Two things have flowed from that conclusion. Firstly on the Weald clays where charlock is always a problem we will be planting Clearfield varieties so we can kill all the charlock and hedge mustard. Secondly where we are using farm saved seed that is being tested for erucic acid levels to be absolutely sure there is not a problem and we will be keeping samples of all seed lots used until we have loaded all of next year’s harvest.
Turning to wheats, the first thing to say is that they have yielded reasonably well and we have certainly cut crops of first and second wheats that have exceeded 10t/ha and clearly some that have not. The specific weights are the weakness and where last year we had 78 to 82 kilkograms a hectolitre, this year 72 to 75kg/hl is the norm with shrivelled grains obvious to the eye. The lack of sun during grain fill coupled with ear disease is the obvious cause. I think we all expected that outcome as the similar weather and outcome in 2012 is fresh in the memory. There is nothing to add.
We have started into some spring barley and while not over a weighbridge the yields are encouraging. Beans both winter and spring are a way off yet. The plus is that harvest so far has been largely dry with little drying costs and markets have lifted driven by poor weather in France and Germany as well as a weak pound. Unfortunately the latter will feed through to higher costs at some point. Also on a positive note we have confirmation from the Treasury regarding support payments through to 2020 which gives certainty and time to evolve a British agricultural policy. It is also encouraging that the prime minister and chancellor are taking the significant decisions in a timely fashion.

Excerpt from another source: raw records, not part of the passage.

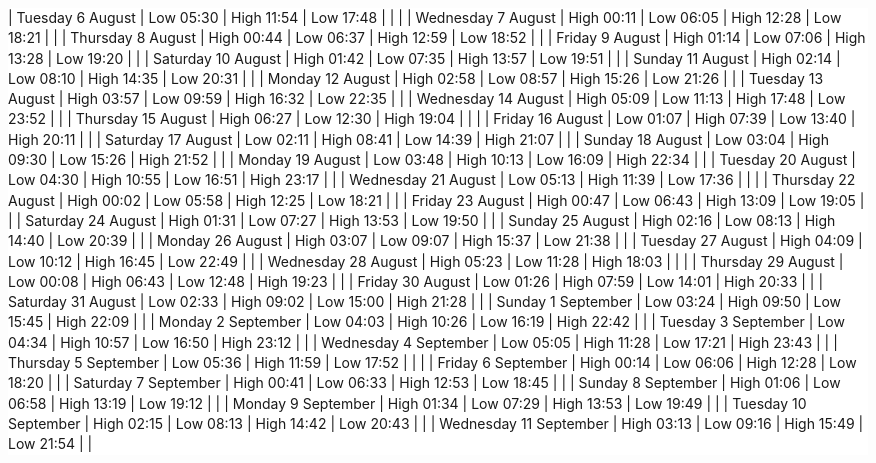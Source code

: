 | Tuesday 6 August | Low 05:30 | High 11:54 | Low 17:48 |  |  |
| Wednesday 7 August | High 00:11 | Low 06:05 | High 12:28 | Low 18:21 |  |
| Thursday 8 August | High 00:44 | Low 06:37 | High 12:59 | Low 18:52 |  |
| Friday 9 August | High 01:14 | Low 07:06 | High 13:28 | Low 19:20 |  |
| Saturday 10 August | High 01:42 | Low 07:35 | High 13:57 | Low 19:51 |  |
| Sunday 11 August | High 02:14 | Low 08:10 | High 14:35 | Low 20:31 |  |
| Monday 12 August | High 02:58 | Low 08:57 | High 15:26 | Low 21:26 |  |
| Tuesday 13 August | High 03:57 | Low 09:59 | High 16:32 | Low 22:35 |  |
| Wednesday 14 August | High 05:09 | Low 11:13 | High 17:48 | Low 23:52 |  |
| Thursday 15 August | High 06:27 | Low 12:30 | High 19:04 |  |  |
| Friday 16 August | Low 01:07 | High 07:39 | Low 13:40 | High 20:11 |  |
| Saturday 17 August | Low 02:11 | High 08:41 | Low 14:39 | High 21:07 |  |
| Sunday 18 August | Low 03:04 | High 09:30 | Low 15:26 | High 21:52 |  |
| Monday 19 August | Low 03:48 | High 10:13 | Low 16:09 | High 22:34 |  |
| Tuesday 20 August | Low 04:30 | High 10:55 | Low 16:51 | High 23:17 |  |
| Wednesday 21 August | Low 05:13 | High 11:39 | Low 17:36 |  |  |
| Thursday 22 August | High 00:02 | Low 05:58 | High 12:25 | Low 18:21 |  |
| Friday 23 August | High 00:47 | Low 06:43 | High 13:09 | Low 19:05 |  |
| Saturday 24 August | High 01:31 | Low 07:27 | High 13:53 | Low 19:50 |  |
| Sunday 25 August | High 02:16 | Low 08:13 | High 14:40 | Low 20:39 |  |
| Monday 26 August | High 03:07 | Low 09:07 | High 15:37 | Low 21:38 |  |
| Tuesday 27 August | High 04:09 | Low 10:12 | High 16:45 | Low 22:49 |  |
| Wednesday 28 August | High 05:23 | Low 11:28 | High 18:03 |  |  |
| Thursday 29 August | Low 00:08 | High 06:43 | Low 12:48 | High 19:23 |  |
| Friday 30 August | Low 01:26 | High 07:59 | Low 14:01 | High 20:33 |  |
| Saturday 31 August | Low 02:33 | High 09:02 | Low 15:00 | High 21:28 |  |
| Sunday 1 September | Low 03:24 | High 09:50 | Low 15:45 | High 22:09 |  |
| Monday 2 September | Low 04:03 | High 10:26 | Low 16:19 | High 22:42 |  |
| Tuesday 3 September | Low 04:34 | High 10:57 | Low 16:50 | High 23:12 |  |
| Wednesday 4 September | Low 05:05 | High 11:28 | Low 17:21 | High 23:43 |  |
| Thursday 5 September | Low 05:36 | High 11:59 | Low 17:52 |  |  |
| Friday 6 September | High 00:14 | Low 06:06 | High 12:28 | Low 18:20 |  |
| Saturday 7 September | High 00:41 | Low 06:33 | High 12:53 | Low 18:45 |  |
| Sunday 8 September | High 01:06 | Low 06:58 | High 13:19 | Low 19:12 |  |
| Monday 9 September | High 01:34 | Low 07:29 | High 13:53 | Low 19:49 |  |
| Tuesday 10 September | High 02:15 | Low 08:13 | High 14:42 | Low 20:43 |  |
| Wednesday 11 September | High 03:13 | Low 09:16 | High 15:49 | Low 21:54 |  |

As many of you know I still drive a combine throughout harvest and enjoy it immensely. You can see most of the successes and failures for the year long effort from a combine seat. You also see how wildlife has fared. Clearly the wet spring led to a number of late broods of pheasants and grey partridge from second clutches. I have never seen grey partridge broods so late and they are only just flying as we are cutting wheat fields.
That has made them vulnerable to predation and I watched a family group of five buzzards hunting partridge chicks as well as leverets with quite remarkable success from the buzzards’ viewpoint. I have also noticed how many pairs of English partridge there are with no broods. That has to be from nest predation. We do a good job on magpies and crows but like most of the country we have ever increasing numbers of badgers and they are big ground nest predators. I am afraid things need to be in balance and too many of any one species always impacts on the rest of their food chain.